■ **Your task**: Gather all lines in the entries below that include the word "article".

Collected data
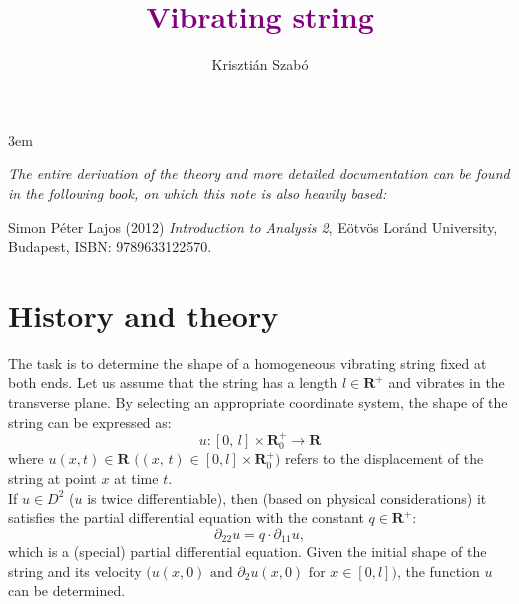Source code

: \documentclass[12pt]{article}
\title{\textcolor{purple}{\Huge\textbf{Vibrating string}}}
\author{Krisztián Szabó}
\begin{document}
	\emergencystretch 3em
	\maketitle
	\begin{center}
		\textit{The entire derivation of the theory and more detailed documentation can be found in the following book, on which this note is also heavily based:}
	\end{center}
	
\begin{thebibliography}{9}
	Simon Péter Lajos (2012) \emph{Introduction to Analysis 2}, Eötvös Loránd University, Budapest, ISBN: 9789633122570.
\end{thebibliography}

\section{History and theory}

The task is to determine the shape of a homogeneous vibrating string fixed at both ends. Let us assume that the string has a length $l \in \mathbf{R}^+$ and vibrates in the transverse plane. By selecting an appropriate coordinate system, the shape of the string can be expressed as:
$$
u : [0, \, l] \times \mathbf{R}_0^+ \to \mathbf{R}
$$
where $u(x, t) \in \mathbf{R} \, \, \big((x, \, t) \in [0, l] \times \mathbf{R}_0^+\big)$ refers to the displacement of the string at point $x$ at time $t$.\\

If $u \in D^2$ ($u$ is twice differentiable), then (based on physical considerations) it satisfies the partial differential equation with the constant $q \in \mathbf{R}^+$:
$$
\partial_{22} u = q \cdot \partial_{11} u,
$$
which is a (special) partial differential equation. Given the initial shape of the string and its velocity $\big(u(x, 0) \text{ and } \partial_2 u(x, 0) \text{ for }  x \in [0, l] \big)$, the function $u$ can be determined.\\
\end{document}
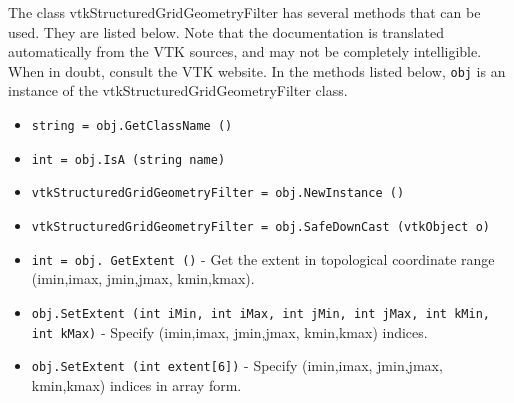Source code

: The class vtkStructuredGridGeometryFilter has several methods that can be used.
  They are listed below.
Note that the documentation is translated automatically from the VTK sources,
and may not be completely intelligible.  When in doubt, consult the VTK website.
In the methods listed below, \verb|obj| is an instance of the vtkStructuredGridGeometryFilter class.
\begin{itemize}
\item  \verb|string = obj.GetClassName ()|

\item  \verb|int = obj.IsA (string name)|

\item  \verb|vtkStructuredGridGeometryFilter = obj.NewInstance ()|

\item  \verb|vtkStructuredGridGeometryFilter = obj.SafeDownCast (vtkObject o)|

\item  \verb|int = obj. GetExtent ()| -  Get the extent in topological coordinate range (imin,imax, jmin,jmax,
 kmin,kmax).

\item  \verb|obj.SetExtent (int iMin, int iMax, int jMin, int jMax, int kMin, int kMax)| -  Specify (imin,imax, jmin,jmax, kmin,kmax) indices.

\item  \verb|obj.SetExtent (int extent[6])| -  Specify (imin,imax, jmin,jmax, kmin,kmax) indices in array form.

\end{itemize}
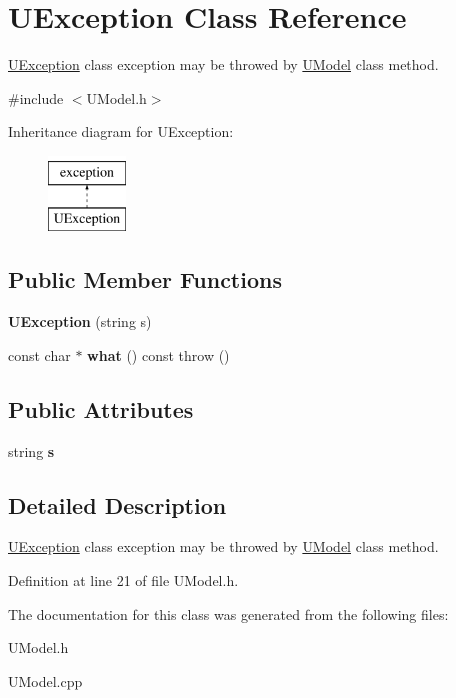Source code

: \hypertarget{classUException}{}\section{U\+Exception Class Reference}
\label{classUException}


\hyperlink{classUException}{U\+Exception} class exception may be throwed by \hyperlink{classUModel}{U\+Model} class method.  




{\ttfamily \#include $<$U\+Model.\+h$>$}

Inheritance diagram for U\+Exception\+:\begin{figure}[H]
\begin{center}
\leavevmode
\includegraphics[height=2.000000cm]{dc/d20/classUException}
\end{center}
\end{figure}
\subsection*{Public Member Functions}
\begin{DoxyCompactItemize}
\item 
\mbox{\label{classUException_af42bf9ef5955b6c5b72e5752851bc08a}} 
{\bfseries U\+Exception} (string s)
\item 
\mbox{\label{classUException_aee2e2a2e410dcba75cdf97d2b69f77e9}} 
const char $\ast$ {\bfseries what} () const  throw ()
\end{DoxyCompactItemize}
\subsection*{Public Attributes}
\begin{DoxyCompactItemize}
\item 
\mbox{\label{classUException_af8f9712643669ed65329aff35cabf6fc}} 
string {\bfseries s}
\end{DoxyCompactItemize}


\subsection{Detailed Description}
\hyperlink{classUException}{U\+Exception} class exception may be throwed by \hyperlink{classUModel}{U\+Model} class method. 

Definition at line 21 of file U\+Model.\+h.



The documentation for this class was generated from the following files\+:\begin{DoxyCompactItemize}
\item 
U\+Model.\+h\item 
U\+Model.\+cpp\end{DoxyCompactItemize}
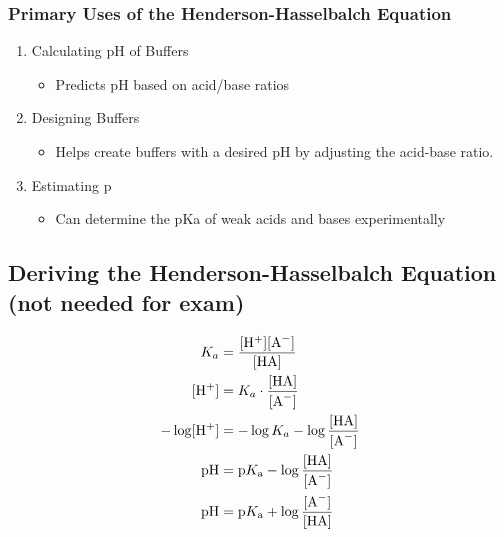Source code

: \documentclass[10pt]{article}
\newcommand{\proton}{\text{H$^+$}}
\newcommand{\ka}{\text{$K_\text{a}$}}
\begin{document}
\subsubsection*{Primary Uses of the Henderson-Hasselbalch Equation}
\begin{enumerate}
    \item Calculating pH of Buffers
    \begin{itemize}
        \item Predicts pH based on acid/base ratios
    \end{itemize}
    \item Designing Buffers
    \begin{itemize}
        \item Helps create buffers with a desired pH by adjusting the acid-base ratio.
    \end{itemize}
    \item Estimating p\ka
    \begin{itemize}
        \item Can determine the pKa of weak acids and bases experimentally
    \end{itemize}
\end{enumerate}
\subsection*{Deriving the Henderson-Hasselbalch Equation (not needed for exam)}
\begin{align*}
    K_a &= \frac{[\proton][\text{A}^-]}{[\text{HA}]}\\
    [\proton] &= K_a \cdot \frac{[\text{HA}]}{[\text{A}^-]}\\
    -\log [\proton] &= -\log K_a -\log \frac{[\text{HA}]}{[\text{A}^-]}\\
    \text{pH} &= \text{p\ka} -\log \frac{[\text{HA}]}{[\text{A}^-]}\\
    \text{pH} &= \text{p\ka} +\log \frac{[\text{A}^-]}{[\text{HA}]}
\end{align*}
\end{document}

■ **Exercise output**:
: \documentclass[12pt]{article}
: \documentclass[10pt]{article}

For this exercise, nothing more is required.